This article originally appeared in First Things on October 9, 2014.
The first-year reading program at Williams College, “turned out to be kind of like a bad blind date,” wrote Michaela Morton, a freshman at the time, in an article in the student newspaper.
To kick off that year (2008-2009), Williams had asked accepted students to read Sherman Alexie’s novel The Absolutely True Diary of a Part-Time Indian, a book that peaked in common reading popularity around 2011 and has declined since then. Morton, who went on to graduate cum laude in English literature and French language, compared reading Diary to a blind date with a twelve-year-old.
She wrote, “He’s kind of sweet. He’s funny. . . . He’s growing up. But he’s not grown-up yet, no matter what the New York Times and Newsday say. He’s a little bit immature, a little too young for 18- and 19- and 22-year-olds.” Morton was hoping for something “that would challenge and provoke, not simply fulfill a rubric that designates it ‘D’ for diversity.”
Her disappointment was not only in the book itself, but also in Williams, for not knowing her well enough to choose a book with “a little more heft, a little more subtlety and depth, something that makes me think.”
Do colleges know the students they’ve accepted enough to recommend them the right book? It is a question I’ve pondered for several years while researching the reports I’ve done on common reading programs, Beach Books. My fourth excursion on the beach is in press; it covers 341 colleges and goes deeper into the college rationales than the previous three reports.
Still, I have Ms. Morton’s implicit question: Do the colleges actually see their new students as intellectually ambitious readers? Colleges know that most of their freshmen wouldn’t elect to read Don Quixote. But they don’t recognize that many students, like Morton, want to be challenged to try books that initially seem a little over their heads.
Furthermore, colleges themselves need to show more maturity. It is up to them to take students higher, to introduce them to the best that has been thought and said. They are in the position of offering new students their first glimpse of what it means to seek some elements of truth, beauty, and goodness in the words of a printed book. They have the task of bringing reluctant students to the first lookout point where they can see what lies ahead—and a freshman reading program is a great place to begin.

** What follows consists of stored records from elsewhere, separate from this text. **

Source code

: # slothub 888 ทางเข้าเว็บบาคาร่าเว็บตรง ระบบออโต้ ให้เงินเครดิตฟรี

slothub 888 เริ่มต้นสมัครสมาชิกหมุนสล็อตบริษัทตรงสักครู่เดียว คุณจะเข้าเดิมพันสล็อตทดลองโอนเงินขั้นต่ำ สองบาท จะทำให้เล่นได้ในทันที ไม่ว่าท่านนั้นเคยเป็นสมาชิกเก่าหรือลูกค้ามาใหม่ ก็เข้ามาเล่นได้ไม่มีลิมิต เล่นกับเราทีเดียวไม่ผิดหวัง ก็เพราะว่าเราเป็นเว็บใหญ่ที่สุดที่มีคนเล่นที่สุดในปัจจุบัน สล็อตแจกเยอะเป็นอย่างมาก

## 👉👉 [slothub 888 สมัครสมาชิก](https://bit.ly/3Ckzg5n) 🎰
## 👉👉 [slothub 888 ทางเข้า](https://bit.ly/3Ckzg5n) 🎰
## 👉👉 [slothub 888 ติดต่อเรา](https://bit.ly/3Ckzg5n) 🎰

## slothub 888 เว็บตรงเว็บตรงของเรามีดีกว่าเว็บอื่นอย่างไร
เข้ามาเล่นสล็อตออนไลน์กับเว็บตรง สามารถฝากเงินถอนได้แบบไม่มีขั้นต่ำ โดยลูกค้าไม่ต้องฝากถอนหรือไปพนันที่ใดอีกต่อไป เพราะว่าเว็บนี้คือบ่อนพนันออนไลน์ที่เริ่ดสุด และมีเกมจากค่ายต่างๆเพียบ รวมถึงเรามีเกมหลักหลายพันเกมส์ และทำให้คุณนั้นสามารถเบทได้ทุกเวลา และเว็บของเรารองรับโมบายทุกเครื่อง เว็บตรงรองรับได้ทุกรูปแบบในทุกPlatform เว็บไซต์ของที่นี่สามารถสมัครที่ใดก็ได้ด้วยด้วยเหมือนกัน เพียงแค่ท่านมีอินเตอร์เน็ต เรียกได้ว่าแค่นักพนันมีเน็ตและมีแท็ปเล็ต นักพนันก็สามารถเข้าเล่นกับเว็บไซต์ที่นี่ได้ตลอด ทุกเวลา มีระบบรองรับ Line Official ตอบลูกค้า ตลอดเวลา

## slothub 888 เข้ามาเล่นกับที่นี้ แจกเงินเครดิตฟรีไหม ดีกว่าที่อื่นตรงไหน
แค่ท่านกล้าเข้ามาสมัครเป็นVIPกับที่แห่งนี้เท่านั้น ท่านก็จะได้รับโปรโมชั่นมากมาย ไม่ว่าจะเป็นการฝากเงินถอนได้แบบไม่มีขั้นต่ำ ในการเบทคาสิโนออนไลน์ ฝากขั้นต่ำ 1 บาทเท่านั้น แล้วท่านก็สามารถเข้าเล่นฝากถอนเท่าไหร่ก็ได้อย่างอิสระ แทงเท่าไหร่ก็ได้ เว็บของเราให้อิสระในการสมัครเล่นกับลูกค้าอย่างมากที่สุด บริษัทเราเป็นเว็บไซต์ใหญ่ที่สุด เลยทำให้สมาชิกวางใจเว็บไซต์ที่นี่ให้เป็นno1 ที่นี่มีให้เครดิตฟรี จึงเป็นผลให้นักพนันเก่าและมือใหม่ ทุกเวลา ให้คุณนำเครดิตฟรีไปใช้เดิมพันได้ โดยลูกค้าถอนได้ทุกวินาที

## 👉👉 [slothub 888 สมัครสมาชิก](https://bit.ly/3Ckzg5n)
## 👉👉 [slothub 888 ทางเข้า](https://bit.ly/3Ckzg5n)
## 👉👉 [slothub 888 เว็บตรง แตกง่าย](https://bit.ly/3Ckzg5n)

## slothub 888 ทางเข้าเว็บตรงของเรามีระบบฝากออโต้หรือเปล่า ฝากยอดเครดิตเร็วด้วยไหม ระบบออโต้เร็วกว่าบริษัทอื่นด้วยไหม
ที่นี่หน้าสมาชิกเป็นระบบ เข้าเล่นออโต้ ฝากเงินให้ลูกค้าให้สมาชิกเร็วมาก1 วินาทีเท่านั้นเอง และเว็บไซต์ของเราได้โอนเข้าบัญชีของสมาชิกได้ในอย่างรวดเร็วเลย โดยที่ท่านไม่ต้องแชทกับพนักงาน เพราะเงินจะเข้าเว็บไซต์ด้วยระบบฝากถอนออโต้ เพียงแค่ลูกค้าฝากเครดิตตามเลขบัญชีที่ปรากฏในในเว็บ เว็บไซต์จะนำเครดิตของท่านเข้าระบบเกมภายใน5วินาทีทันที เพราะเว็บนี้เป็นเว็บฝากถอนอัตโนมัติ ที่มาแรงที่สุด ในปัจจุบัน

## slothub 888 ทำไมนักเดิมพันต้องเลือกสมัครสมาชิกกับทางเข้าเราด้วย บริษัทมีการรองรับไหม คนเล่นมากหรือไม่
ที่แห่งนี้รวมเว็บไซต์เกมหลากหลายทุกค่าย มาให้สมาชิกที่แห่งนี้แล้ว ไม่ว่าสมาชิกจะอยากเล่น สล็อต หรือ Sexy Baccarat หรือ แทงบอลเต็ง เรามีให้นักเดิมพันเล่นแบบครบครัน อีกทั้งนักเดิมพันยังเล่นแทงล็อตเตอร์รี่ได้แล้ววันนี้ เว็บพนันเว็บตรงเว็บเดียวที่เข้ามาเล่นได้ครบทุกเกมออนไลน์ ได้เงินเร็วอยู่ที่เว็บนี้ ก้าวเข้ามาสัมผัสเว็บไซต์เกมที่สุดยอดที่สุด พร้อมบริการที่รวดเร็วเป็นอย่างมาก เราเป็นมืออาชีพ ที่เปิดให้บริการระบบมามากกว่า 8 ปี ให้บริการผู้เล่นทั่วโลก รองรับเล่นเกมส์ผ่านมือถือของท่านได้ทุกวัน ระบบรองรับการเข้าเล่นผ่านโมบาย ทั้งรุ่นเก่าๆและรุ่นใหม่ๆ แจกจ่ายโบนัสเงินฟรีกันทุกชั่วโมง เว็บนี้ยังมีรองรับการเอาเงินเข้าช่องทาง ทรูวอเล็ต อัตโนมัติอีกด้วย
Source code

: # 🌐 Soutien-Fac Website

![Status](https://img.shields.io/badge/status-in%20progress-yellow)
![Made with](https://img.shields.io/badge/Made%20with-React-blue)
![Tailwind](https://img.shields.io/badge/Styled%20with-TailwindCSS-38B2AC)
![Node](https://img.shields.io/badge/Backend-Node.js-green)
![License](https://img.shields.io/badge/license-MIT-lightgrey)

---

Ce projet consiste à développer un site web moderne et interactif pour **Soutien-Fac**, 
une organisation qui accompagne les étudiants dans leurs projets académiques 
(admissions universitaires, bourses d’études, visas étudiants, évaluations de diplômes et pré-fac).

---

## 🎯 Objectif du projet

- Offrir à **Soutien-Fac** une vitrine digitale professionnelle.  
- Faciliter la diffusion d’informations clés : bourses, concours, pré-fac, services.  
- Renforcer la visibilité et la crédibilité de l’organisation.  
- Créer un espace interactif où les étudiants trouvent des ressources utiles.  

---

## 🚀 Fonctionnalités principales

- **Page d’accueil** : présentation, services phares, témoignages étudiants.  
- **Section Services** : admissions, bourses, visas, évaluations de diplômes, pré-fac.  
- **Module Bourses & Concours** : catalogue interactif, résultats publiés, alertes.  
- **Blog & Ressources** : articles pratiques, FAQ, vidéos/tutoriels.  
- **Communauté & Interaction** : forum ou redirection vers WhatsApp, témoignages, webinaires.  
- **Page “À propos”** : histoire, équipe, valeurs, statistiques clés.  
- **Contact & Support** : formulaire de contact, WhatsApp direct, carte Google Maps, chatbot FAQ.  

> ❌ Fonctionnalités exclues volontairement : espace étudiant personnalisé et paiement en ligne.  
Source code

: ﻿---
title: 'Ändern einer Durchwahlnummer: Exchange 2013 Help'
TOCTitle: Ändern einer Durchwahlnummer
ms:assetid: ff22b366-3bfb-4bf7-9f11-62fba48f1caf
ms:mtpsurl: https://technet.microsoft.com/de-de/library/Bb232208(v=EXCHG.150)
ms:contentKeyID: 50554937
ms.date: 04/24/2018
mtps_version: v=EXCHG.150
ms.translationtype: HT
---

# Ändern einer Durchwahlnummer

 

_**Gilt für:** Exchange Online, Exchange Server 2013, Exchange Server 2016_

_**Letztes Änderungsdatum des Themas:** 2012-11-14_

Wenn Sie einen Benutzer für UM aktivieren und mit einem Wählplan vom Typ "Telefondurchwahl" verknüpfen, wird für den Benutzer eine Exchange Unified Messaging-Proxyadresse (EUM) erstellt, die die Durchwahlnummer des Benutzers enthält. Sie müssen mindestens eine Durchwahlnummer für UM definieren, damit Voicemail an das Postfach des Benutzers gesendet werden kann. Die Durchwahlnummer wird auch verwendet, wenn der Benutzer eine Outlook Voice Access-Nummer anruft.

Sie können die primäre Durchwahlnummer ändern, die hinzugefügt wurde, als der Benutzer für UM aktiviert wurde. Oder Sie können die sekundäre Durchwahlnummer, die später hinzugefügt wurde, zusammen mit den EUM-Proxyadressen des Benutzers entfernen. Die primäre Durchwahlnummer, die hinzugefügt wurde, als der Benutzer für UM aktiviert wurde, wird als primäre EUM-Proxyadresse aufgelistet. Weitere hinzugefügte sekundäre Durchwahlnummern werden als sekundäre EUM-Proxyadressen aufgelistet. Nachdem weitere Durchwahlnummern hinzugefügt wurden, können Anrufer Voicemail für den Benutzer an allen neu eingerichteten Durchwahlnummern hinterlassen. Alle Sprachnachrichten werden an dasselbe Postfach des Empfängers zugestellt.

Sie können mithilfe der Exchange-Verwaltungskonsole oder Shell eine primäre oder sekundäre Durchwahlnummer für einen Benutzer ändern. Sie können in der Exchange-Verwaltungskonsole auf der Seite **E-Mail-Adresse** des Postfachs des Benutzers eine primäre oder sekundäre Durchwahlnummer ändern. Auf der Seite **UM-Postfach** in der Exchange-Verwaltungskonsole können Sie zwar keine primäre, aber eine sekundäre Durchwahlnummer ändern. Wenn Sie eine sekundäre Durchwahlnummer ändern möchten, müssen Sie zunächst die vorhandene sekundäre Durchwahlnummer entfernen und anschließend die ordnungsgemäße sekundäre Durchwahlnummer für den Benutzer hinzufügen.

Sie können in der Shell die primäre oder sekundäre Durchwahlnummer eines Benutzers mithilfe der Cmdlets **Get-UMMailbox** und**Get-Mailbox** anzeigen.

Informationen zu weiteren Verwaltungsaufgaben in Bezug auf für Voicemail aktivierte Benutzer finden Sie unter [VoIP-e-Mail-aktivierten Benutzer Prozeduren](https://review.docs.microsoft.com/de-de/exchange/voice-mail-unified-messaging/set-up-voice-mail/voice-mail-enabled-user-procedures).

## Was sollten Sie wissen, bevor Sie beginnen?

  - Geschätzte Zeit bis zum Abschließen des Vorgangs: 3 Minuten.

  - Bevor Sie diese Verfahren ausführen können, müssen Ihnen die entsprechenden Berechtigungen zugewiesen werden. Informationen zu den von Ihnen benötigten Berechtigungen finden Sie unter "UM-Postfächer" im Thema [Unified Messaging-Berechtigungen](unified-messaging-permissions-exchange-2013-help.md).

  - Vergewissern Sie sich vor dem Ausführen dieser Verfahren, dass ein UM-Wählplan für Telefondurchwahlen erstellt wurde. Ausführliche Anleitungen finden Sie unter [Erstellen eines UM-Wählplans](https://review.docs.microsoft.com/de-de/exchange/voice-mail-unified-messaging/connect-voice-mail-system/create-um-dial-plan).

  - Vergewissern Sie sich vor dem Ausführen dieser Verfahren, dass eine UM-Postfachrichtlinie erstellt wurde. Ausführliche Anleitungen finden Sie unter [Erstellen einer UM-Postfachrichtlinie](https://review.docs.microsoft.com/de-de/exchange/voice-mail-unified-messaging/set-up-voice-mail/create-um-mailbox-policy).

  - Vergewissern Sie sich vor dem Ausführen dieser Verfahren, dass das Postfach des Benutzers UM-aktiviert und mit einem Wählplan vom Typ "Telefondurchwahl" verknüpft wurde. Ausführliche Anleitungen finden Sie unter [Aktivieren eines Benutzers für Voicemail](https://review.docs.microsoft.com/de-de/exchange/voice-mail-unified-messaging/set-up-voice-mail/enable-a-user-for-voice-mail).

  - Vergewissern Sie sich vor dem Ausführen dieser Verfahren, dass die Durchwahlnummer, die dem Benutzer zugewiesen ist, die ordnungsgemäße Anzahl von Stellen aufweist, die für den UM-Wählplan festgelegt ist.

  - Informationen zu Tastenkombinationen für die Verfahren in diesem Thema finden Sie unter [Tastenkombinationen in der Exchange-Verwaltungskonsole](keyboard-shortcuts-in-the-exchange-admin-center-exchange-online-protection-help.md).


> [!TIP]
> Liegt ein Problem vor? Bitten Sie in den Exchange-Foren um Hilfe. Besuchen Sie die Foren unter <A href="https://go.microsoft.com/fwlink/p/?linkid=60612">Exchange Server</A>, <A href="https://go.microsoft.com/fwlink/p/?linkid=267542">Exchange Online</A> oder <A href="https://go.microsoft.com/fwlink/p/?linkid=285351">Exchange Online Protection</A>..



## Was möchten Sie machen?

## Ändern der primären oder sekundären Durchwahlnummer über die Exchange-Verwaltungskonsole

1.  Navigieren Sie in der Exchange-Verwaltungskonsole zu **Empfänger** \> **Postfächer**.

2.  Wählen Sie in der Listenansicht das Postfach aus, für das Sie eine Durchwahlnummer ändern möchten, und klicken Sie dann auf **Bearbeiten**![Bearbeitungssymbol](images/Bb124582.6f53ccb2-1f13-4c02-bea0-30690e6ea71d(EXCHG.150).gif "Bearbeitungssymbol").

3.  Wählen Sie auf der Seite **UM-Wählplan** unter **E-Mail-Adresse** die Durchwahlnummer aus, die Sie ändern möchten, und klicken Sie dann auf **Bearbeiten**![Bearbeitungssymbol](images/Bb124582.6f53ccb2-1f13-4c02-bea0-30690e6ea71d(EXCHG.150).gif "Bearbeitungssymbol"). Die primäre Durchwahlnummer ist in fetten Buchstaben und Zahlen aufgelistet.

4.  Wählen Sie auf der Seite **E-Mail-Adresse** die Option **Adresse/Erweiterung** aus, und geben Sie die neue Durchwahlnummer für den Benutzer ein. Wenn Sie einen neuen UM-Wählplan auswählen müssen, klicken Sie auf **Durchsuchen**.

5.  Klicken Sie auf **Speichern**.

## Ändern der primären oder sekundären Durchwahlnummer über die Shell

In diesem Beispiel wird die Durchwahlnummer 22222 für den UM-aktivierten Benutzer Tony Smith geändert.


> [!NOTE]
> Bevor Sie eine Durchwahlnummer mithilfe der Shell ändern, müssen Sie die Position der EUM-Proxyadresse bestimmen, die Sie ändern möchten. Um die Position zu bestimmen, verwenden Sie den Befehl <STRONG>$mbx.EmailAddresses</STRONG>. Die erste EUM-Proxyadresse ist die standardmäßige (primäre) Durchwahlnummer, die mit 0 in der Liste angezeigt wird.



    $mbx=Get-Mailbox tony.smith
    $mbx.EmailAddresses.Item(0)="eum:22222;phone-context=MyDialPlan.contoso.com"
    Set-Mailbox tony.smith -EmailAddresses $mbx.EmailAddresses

If instead of taking them to that lookout point, the program coordinators offer students banal reassurances that everything will be easy, comfortable, and unchallenging, the result will be worse than no common reading at all.
In choosing a common reading, colleges have the opportunity to start students on a path that may define them for the rest of their lives. Some are helping students discover a lasting love. Most are setting them up on awkward blind dates.